Records from a collection
↓↓↓

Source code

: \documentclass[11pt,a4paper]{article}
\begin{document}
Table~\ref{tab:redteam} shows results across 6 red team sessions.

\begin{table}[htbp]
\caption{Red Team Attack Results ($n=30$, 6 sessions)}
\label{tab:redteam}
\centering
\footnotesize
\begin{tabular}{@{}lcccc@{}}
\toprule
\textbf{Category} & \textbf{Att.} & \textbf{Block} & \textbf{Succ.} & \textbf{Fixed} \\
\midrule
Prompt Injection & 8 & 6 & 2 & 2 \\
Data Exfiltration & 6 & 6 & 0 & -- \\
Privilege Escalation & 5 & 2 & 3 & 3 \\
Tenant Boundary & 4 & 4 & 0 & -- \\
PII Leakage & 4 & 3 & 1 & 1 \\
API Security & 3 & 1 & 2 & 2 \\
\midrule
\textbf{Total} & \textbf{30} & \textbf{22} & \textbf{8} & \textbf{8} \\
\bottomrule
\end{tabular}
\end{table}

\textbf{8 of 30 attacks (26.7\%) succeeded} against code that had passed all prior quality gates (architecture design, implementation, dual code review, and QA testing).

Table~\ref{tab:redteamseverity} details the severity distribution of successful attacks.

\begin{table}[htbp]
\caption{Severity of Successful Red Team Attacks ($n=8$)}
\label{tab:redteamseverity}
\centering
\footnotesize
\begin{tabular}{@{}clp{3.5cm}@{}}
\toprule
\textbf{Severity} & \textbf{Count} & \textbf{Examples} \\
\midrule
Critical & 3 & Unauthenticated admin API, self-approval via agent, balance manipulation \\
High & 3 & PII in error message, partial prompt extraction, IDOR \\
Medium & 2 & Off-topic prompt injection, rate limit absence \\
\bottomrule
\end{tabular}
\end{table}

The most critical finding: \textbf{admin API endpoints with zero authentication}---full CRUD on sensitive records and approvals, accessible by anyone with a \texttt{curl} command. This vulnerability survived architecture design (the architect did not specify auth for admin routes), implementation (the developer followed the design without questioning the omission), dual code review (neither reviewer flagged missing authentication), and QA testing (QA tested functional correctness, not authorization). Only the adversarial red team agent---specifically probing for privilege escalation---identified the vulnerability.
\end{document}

↑↑↑
↓↓↓

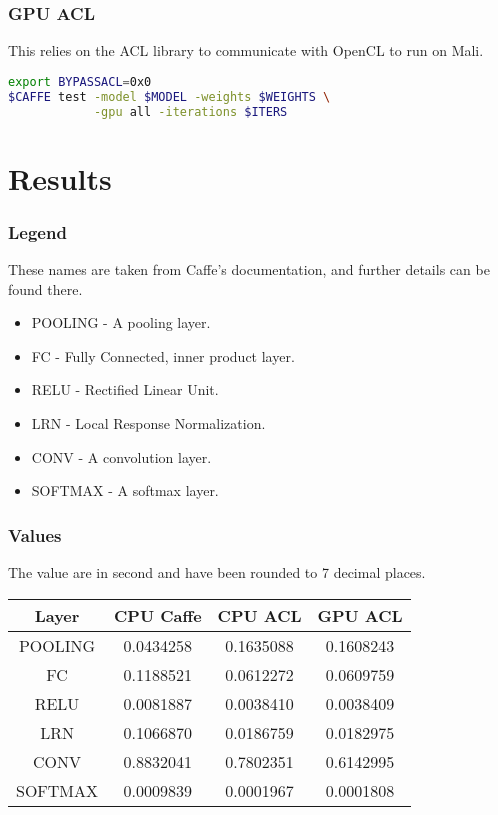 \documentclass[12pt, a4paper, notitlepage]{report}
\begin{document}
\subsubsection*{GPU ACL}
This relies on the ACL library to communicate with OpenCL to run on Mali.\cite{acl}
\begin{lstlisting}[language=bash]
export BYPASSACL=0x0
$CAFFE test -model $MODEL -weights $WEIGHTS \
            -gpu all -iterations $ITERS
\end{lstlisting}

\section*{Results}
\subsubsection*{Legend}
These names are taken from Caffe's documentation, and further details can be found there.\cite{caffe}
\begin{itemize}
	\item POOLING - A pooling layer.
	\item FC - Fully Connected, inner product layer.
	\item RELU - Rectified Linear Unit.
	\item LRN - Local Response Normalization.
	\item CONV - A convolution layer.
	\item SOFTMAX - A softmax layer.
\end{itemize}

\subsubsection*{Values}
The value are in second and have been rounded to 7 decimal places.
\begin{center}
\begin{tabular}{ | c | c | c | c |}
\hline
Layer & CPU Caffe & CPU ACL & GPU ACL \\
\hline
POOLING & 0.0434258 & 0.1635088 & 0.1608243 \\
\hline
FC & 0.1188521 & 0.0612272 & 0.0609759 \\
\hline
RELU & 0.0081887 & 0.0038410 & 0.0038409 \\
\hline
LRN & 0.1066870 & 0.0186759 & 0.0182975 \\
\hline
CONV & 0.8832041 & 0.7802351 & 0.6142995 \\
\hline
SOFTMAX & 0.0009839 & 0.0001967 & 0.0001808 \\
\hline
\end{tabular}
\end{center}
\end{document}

↑↑↑

# [Work to complete]
State how many lines of the data above contain the word "subsubsection", and include nothing other than that number.

# [Problem solution]
3